08/19/2014 12:22PM

Giwner: Revamping the record books


Did you know there was a world record set on Saturday? Dancin Yankee broke the mark for fastest older horse on a half-mile track with a 1:48 4/5 clocking. What does that really mean? Well, it is relevant that he became the fastest ever at Saratoga, but the world record holds little weight in my book since he really isn’t the fastest older horse.

Confused? Join the club.

For the purposes of racing, 4-year-olds are considered older horses and must compete against the most accomplished pacers and trotters ages 4 through 14. But for some reason their records are afforded a separate category by our record keepers.

Derick Giwner   He's Watching after his record mile.

So when Dancin Yankee paced his sizzling mile he actually became the second fastest “older” horse behind Pet Rock, who put up a 1:48 1/5 mile at the Delaware County Fairgrounds in 2013. But since Pet Rock set the record as a 4-year-old, even though he set the mark while racing against older foes, he doesn’t get credit for being the fastest ever older horse on a half-mile track.

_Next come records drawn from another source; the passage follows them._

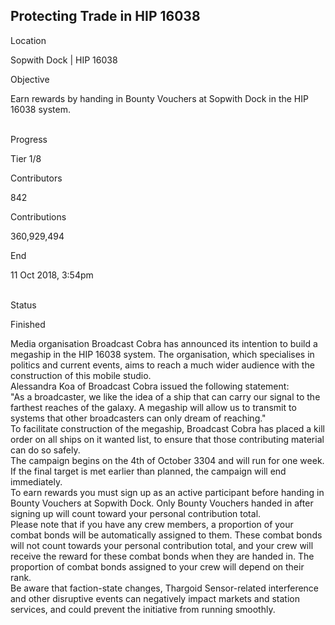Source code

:## Protecting Trade in HIP 16038

Location

Sopwith Dock \| HIP 16038

Objective

Earn rewards by handing in Bounty Vouchers at Sopwith Dock in the HIP
16038 system.

\
Progress

Tier 1/8

Contributors

842

Contributions

360,929,494

End

11 Oct 2018, 3:54pm

\
Status

Finished

Media organisation Broadcast Cobra has announced its intention to build
a megaship in the HIP 16038 system. The organisation, which specialises
in politics and current events, aims to reach a much wider audience with
the construction of this mobile studio.\
Alessandra Koa of Broadcast Cobra issued the following statement:\
\"As a broadcaster, we like the idea of a ship that can carry our signal
to the farthest reaches of the galaxy. A megaship will allow us to
transmit to systems that other broadcasters can only dream of
reaching.\"\
To facilitate construction of the megaship, Broadcast Cobra has placed a
kill order on all ships on it wanted list, to ensure that those
contributing material can do so safely.\
The campaign begins on the 4th of October 3304 and will run for one
week. If the final target is met earlier than planned, the campaign will
end immediately.\
To earn rewards you must sign up as an active participant before handing
in Bounty Vouchers at Sopwith Dock. Only Bounty Vouchers handed in after
signing up will count toward your personal contribution total.\
Please note that if you have any crew members, a proportion of your
combat bonds will be automatically assigned to them. These combat bonds
will not count towards your personal contribution total, and your crew
will receive the reward for these combat bonds when they are handed in.
The proportion of combat bonds assigned to your crew will depend on
their rank.\
Be aware that faction-state changes, Thargoid Sensor-related
interference and other disruptive events can negatively impact markets
and station services, and could prevent the initiative from running
smoothly.
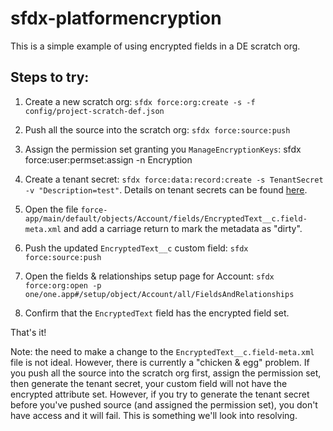 # sfdx-platformencryption

This is a simple example of using encrypted fields in a DE scratch org.

## Steps to try:

1) Create a new scratch org: `sfdx force:org:create -s -f config/project-scratch-def.json`

2) Push all the source into the scratch org: `sfdx force:source:push`

3) Assign the permission set granting you `ManageEncryptionKeys`: sfdx force:user:permset:assign -n Encryption

4) Create a tenant secret: `sfdx force:data:record:create -s TenantSecret -v "Description=test"`. Details on tenant secrets can be found [here](https://help.salesforce.com/articleView?id=security_pe_key_admin_creating.htm&language=en_US&type=0).

5) Open the file `force-app/main/default/objects/Account/fields/EncryptedText__c.field-meta.xml` and add a carriage return to mark the metadata as "dirty".

6) Push the updated `EncryptedText__c` custom field: `sfdx force:source:push`

7) Open the fields & relationships setup page for Account: `sfdx force:org:open -p one/one.app#/setup/object/Account/all/FieldsAndRelationships`

8) Confirm that the `EncryptedText` field has the encrypted field set.

That's it!

Note: the need to make a change to the `EncryptedText__c.field-meta.xml` file is not ideal. However, there is currently a "chicken & egg" problem. If you push all the source into the scratch org first, assign the permission set, then generate the tenant secret, your custom field will not have the encrypted attribute set. However, if you try to generate the tenant secret before you've pushed source (and assigned the permission set), you don't have access and it will fail. This is something we'll look into resolving.

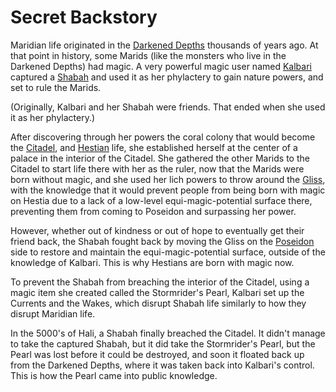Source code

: # Secret Backstory

Maridian life originated in the [Darkened Depths](./World/Poseidon/Darkened_Depths.md) thousands of years ago. At that point in history, some Marids (like the monsters who live in the Darkened Depths) had magic. A very powerful magic user named [Kalbari](./NPCs/Kalbari.md) captured a [Shabah](./NPCs/Shabah.md) and used it as her phylactery to gain nature powers, and set to rule the Marids.

(Originally, Kalbari and her Shabah were friends. That ended when she used it as her phylactery.)

After discovering through her powers the coral colony that would become the [Citadel](./World/Poseidon/Citadel.md), and [Hestian](./World/Hestia.md) life, she established herself at the center of a palace in the interior of the Citadel. She gathered the other Marids to the Citadel to start life there with her as the ruler, now that the Marids were born without magic, and she used her lich powers to throw around the [Gliss](./World/Gliss.md), with the knowledge that it would prevent people from being born with magic on Hestia due to a lack of a low-level equi-magic-potential surface there, preventing them from coming to Poseidon and surpassing her power.

However, whether out of kindness or out of hope to eventually get their friend back, the Shabah fought back by moving the Gliss on the [Poseidon](./World/Poseidon.md) side to restore and maintain the equi-magic-potential surface, outside of the knowledge of Kalbari. This is why Hestians are born with magic now.

To prevent the Shabah from breaching the interior of the Citadel, using a magic item she created called the Stormrider's Pearl, Kalbari set up the Currents and the Wakes, which disrupt Shabah life similarly to how they disrupt Maridian life.

In the 5000's of Hali, a Shabah finally breached the Citadel. It didn't manage to take the captured Shabah, but it did take the Stormrider's Pearl, but the Pearl was lost before it could be destroyed, and soon it floated back up from the Darkened Depths, where it was taken back into Kalbari's control. This is how the Pearl came into public knowledge.

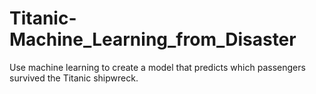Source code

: # Titanic-Machine_Learning_from_Disaster
Use machine learning to create a model that predicts which passengers survived the Titanic shipwreck.
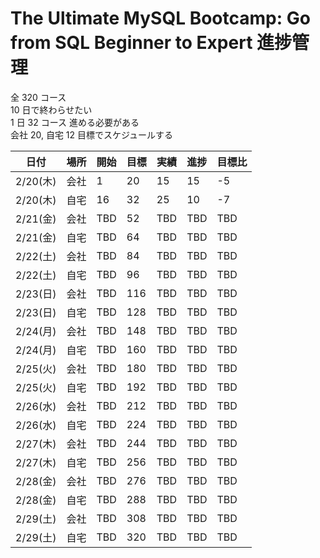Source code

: # The Ultimate MySQL Bootcamp: Go from SQL Beginner to Expert 進捗管理

全 320 コース  
10 日で終わらせたい  
1 日 32 コース 進める必要がある  
会社 20, 自宅 12 目標でスケジュールする

| 日付     | 場所 | 開始 | 目標 | 実績 | 進捗 | 目標比 |
| -------- | ---- | ---- | ---- | ---- | ---- | ------ |
| 2/20(木) | 会社 | 1    | 20   | 15   | 15   | -5     |
| 2/20(木) | 自宅 | 16   | 32   | 25   | 10   | -7     |
| 2/21(金) | 会社 | TBD  | 52   | TBD  | TBD  | TBD    |
| 2/21(金) | 自宅 | TBD  | 64   | TBD  | TBD  | TBD    |
| 2/22(土) | 会社 | TBD  | 84   | TBD  | TBD  | TBD    |
| 2/22(土) | 自宅 | TBD  | 96   | TBD  | TBD  | TBD    |
| 2/23(日) | 会社 | TBD  | 116  | TBD  | TBD  | TBD    |
| 2/23(日) | 自宅 | TBD  | 128  | TBD  | TBD  | TBD    |
| 2/24(月) | 会社 | TBD  | 148  | TBD  | TBD  | TBD    |
| 2/24(月) | 自宅 | TBD  | 160  | TBD  | TBD  | TBD    |
| 2/25(火) | 会社 | TBD  | 180  | TBD  | TBD  | TBD    |
| 2/25(火) | 自宅 | TBD  | 192  | TBD  | TBD  | TBD    |
| 2/26(水) | 会社 | TBD  | 212  | TBD  | TBD  | TBD    |
| 2/26(水) | 自宅 | TBD  | 224  | TBD  | TBD  | TBD    |
| 2/27(木) | 会社 | TBD  | 244  | TBD  | TBD  | TBD    |
| 2/27(木) | 自宅 | TBD  | 256  | TBD  | TBD  | TBD    |
| 2/28(金) | 会社 | TBD  | 276  | TBD  | TBD  | TBD    |
| 2/28(金) | 自宅 | TBD  | 288  | TBD  | TBD  | TBD    |
| 2/29(土) | 会社 | TBD  | 308  | TBD  | TBD  | TBD    |
| 2/29(土) | 自宅 | TBD  | 320  | TBD  | TBD  | TBD    |
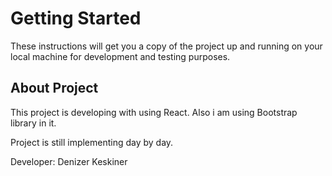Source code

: # Getting Started

These instructions will get you a copy of the project up and running on your local machine for development and testing purposes.

## About Project

This project is developing with using React. Also i am using Bootstrap library in it.

Project is still implementing day by day.

Developer: Denizer Keskiner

We force 4-year-olds to face their elders if they want to race for big stakes money, but deny them deserved recognition.

We need to trim the fat when it comes to our records and the 4-year-old example is far from the only show of excess.

Can anyone explain the purpose behind having separate records for colt/horses and geldings?  Is that a consolation prize to the gelding for losing his manhood?

Sweet Lou is the fastest 2-year-old on a mile track with a 1:49 mark. But for some reason Sheer Desire gets recognition as the fastest 2-year-old gelding with his 1:49 3/5 mile. Why? The only answer I can figure is that we’ve always done it that way.

Another strange category is records on greater than a mile track. If you notice none of the records show a track name. Why? Because the whole section is dedicated to the only track that fits the bill—Colonial Downs. Why can’t these records be incorporated into a seven-eighths mile or larger category and we can just place an asterisk next to the 1 1/4 miles record holders?

And did anyone notice that for the sake of the records Mohawk is considered a mile track. Ooops, that must have slipped through the cracks because last time I checked it was a seven-eighths oval.

The system needs to be modified and simplified. I’m okay with having separate records for each track size. Smaller tracks produce slower times and comparing them to larger tracks is like apples vs. oranges.  Even some age separation is reasonable—2-year-olds, 3-year-olds, older horses. Splitting up the boys and girls is fine as well.

Let’s get it down to the essentials and stop recognizing achievement that doesn’t warrant the spotlight. Let’s make the words “World Record” mean something a bit more special.

For what it is worth, here are the World Records that matter most—the fastest performers on each gait regardless of age or track size (data courtesy ustrotting.com):


Sebastian K 1:49 8YO-Horse 2014-Pocono
Giant Diablo 1:50 1/5 7YO-Mare 2007-Lexington


Cambest 1:46 1/5 5YO-Horse 1993-Springfield*
Somebeachsomewhere 1:46 4/5 3YO-Colt 2008-Red Mile
He's Watching 1:46 4/5 3YO-Colt 2014-Meadowlands
Holborn Hanover 1:46 4/5 5YO-Gelding 2006-Meadowlands
Warrawee Needy 1:46 4/5 4YO-Horse 2013-Meadowlands
Shebestingin 1:47 3YO-Filly 2013-Lexington

*Time Trial (you can decide if it counts as a real record)


Robert Clayton More than 1 year ago
The crazy thing for me with all these chemical induced times with the claimers is that every pace at Pocono seems to go between 148 and 152.....It's crazy how much faster the cheap claimers go now than they did 5 or 10 years ago but the best of the best still go about the same times.....Im guessing 147 is about the bottom.....At the rate we are going 10 claimers and invitationals are all going to be going the same speed in 5 years
Jack H More than 1 year ago
to me the most significant stat right now is the number of sub 1:48 miles Sweet Lou has strung together. Honestly never thought I would see that.
Dante Sindori More than 1 year ago
Good story with points that are easy to agree with. Who cares about time trials anymore? Totally irrelevant. World records are broken do often they are becoming meaningless. The important ones should be sensationalized, but many others are hyped in stories just to try to draw interest. Remember story writers that your audience is made up exclusively of insiders and diehards and they will not be so easily impressed by innumerable world records. You are preaching to the choir.